> **Activity**: Show all lines from the listing below that contain "RefreshSig".

> **Listed records**:

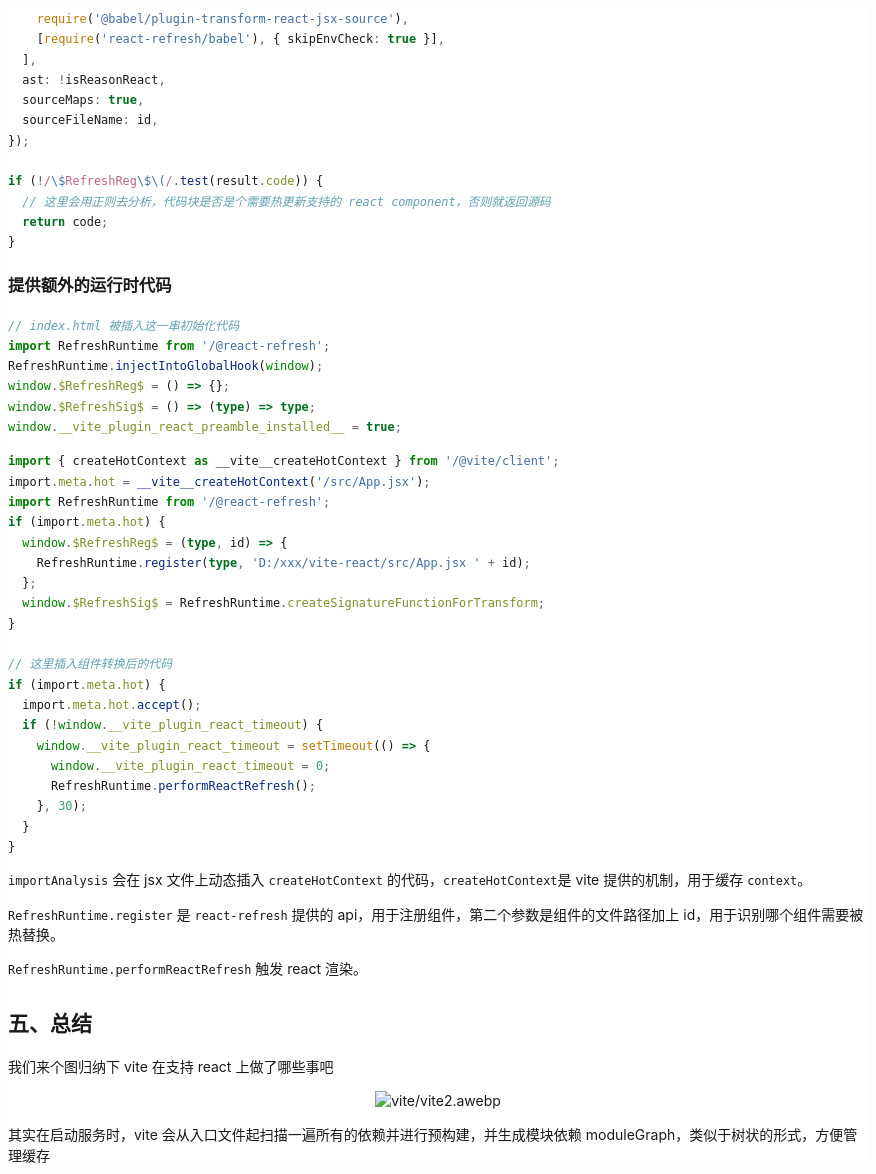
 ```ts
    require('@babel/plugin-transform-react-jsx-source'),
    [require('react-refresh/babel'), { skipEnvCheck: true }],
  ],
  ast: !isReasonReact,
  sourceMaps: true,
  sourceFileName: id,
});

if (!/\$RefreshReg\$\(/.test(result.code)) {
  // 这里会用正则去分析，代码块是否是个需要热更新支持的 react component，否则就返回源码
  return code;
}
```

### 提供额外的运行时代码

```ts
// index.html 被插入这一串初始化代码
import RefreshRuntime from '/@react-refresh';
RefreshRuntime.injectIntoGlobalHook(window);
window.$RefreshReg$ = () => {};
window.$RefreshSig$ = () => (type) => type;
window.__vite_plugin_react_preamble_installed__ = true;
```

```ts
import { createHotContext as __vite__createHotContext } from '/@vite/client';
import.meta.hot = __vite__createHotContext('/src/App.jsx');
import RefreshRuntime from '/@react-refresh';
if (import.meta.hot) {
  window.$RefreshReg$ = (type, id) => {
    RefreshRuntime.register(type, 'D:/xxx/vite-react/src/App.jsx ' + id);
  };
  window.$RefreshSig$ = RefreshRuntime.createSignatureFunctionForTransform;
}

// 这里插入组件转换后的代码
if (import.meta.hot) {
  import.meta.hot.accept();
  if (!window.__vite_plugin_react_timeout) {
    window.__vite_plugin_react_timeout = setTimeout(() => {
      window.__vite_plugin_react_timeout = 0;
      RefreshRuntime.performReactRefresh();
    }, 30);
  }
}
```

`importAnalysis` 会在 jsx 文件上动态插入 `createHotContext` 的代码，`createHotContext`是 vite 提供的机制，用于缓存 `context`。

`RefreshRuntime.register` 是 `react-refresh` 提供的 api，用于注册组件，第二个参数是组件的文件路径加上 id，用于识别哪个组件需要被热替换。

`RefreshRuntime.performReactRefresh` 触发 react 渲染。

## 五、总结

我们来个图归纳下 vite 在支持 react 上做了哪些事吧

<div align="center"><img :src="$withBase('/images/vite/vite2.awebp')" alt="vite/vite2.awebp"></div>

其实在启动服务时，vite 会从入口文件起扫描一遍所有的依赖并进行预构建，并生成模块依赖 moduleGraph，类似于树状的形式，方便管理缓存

==

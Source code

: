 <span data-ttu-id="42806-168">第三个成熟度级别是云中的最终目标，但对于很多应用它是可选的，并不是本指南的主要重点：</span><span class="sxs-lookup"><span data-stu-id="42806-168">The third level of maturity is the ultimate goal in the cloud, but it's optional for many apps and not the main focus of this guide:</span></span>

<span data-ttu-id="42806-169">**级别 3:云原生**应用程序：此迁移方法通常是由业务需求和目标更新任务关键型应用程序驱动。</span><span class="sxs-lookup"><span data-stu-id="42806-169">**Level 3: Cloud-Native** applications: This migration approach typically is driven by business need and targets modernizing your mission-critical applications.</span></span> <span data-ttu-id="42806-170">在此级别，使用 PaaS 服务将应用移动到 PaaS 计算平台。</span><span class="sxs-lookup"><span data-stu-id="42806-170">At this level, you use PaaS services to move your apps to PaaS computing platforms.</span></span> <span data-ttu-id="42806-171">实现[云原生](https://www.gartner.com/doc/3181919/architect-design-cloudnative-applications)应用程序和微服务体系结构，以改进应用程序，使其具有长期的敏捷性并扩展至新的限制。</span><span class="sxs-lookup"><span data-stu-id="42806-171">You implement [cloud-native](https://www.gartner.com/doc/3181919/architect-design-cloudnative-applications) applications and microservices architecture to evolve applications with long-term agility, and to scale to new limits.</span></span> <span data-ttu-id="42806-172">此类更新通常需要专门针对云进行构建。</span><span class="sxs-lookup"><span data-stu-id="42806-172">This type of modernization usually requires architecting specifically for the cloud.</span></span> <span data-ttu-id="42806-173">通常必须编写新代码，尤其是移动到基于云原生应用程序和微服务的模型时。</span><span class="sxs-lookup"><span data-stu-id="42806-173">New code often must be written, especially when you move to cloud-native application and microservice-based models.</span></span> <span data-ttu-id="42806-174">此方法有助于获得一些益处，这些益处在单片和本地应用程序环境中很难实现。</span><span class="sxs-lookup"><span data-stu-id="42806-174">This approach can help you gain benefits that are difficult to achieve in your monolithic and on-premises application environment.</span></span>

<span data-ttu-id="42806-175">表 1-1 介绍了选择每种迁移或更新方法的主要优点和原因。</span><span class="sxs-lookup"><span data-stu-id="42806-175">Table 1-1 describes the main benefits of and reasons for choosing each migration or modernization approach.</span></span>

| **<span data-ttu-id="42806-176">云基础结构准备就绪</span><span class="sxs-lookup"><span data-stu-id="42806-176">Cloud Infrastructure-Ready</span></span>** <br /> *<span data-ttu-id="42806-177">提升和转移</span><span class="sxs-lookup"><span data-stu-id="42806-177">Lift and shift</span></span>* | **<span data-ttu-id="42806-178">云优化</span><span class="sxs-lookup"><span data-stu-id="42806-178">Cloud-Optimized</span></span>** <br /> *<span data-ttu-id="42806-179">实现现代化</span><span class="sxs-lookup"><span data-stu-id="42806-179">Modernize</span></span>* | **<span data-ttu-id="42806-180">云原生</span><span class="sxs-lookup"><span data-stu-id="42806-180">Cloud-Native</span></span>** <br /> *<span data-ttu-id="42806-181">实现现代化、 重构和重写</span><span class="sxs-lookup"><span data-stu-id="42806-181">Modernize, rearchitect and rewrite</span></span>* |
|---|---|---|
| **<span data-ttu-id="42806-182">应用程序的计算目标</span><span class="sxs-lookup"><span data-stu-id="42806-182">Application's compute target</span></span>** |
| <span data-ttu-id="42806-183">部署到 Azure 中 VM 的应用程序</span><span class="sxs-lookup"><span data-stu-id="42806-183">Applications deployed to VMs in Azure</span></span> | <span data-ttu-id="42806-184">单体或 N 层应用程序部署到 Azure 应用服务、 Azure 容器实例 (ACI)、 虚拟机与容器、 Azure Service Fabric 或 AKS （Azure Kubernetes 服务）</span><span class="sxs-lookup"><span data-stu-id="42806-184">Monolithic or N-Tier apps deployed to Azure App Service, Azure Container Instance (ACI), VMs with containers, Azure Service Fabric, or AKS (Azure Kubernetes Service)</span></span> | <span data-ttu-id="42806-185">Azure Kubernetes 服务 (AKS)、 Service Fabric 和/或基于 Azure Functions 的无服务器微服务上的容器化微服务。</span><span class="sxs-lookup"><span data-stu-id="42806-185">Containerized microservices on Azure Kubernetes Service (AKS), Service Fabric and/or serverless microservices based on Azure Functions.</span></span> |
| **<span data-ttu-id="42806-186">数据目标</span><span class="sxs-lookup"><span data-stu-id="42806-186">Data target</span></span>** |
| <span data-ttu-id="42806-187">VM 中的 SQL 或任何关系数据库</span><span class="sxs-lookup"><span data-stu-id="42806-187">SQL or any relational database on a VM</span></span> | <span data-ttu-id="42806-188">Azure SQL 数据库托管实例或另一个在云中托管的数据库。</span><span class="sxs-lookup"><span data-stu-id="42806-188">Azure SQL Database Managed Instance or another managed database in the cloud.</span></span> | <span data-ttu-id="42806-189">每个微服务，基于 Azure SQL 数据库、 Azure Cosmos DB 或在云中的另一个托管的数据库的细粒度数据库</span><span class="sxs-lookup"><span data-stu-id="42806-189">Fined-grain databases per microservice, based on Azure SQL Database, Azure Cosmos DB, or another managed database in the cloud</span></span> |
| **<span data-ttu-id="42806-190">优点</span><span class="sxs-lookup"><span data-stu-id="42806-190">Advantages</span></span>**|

==

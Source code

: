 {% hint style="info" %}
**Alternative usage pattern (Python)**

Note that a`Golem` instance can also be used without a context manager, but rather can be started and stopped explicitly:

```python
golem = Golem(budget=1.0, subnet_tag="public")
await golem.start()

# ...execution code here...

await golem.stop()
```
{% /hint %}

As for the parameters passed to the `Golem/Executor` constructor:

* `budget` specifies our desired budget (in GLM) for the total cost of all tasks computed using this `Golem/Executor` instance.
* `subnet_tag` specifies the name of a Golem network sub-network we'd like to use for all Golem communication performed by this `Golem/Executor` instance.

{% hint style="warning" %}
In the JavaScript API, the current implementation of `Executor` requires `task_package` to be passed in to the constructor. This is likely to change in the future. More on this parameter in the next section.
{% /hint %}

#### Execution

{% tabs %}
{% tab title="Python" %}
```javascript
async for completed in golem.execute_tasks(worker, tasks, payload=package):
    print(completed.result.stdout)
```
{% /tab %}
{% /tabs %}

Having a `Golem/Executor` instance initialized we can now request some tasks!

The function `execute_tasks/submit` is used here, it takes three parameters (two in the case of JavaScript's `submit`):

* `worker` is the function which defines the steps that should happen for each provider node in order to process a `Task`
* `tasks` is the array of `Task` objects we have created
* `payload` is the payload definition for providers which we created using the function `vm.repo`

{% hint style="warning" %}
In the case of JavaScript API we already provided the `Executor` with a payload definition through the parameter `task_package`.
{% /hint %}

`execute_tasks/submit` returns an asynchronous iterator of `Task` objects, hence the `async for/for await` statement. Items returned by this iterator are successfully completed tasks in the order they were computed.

> **Answer section**:
window.$RefreshSig$ = () => (type) => type;
  window.$RefreshSig$ = RefreshRuntime.createSignatureFunctionForTransform;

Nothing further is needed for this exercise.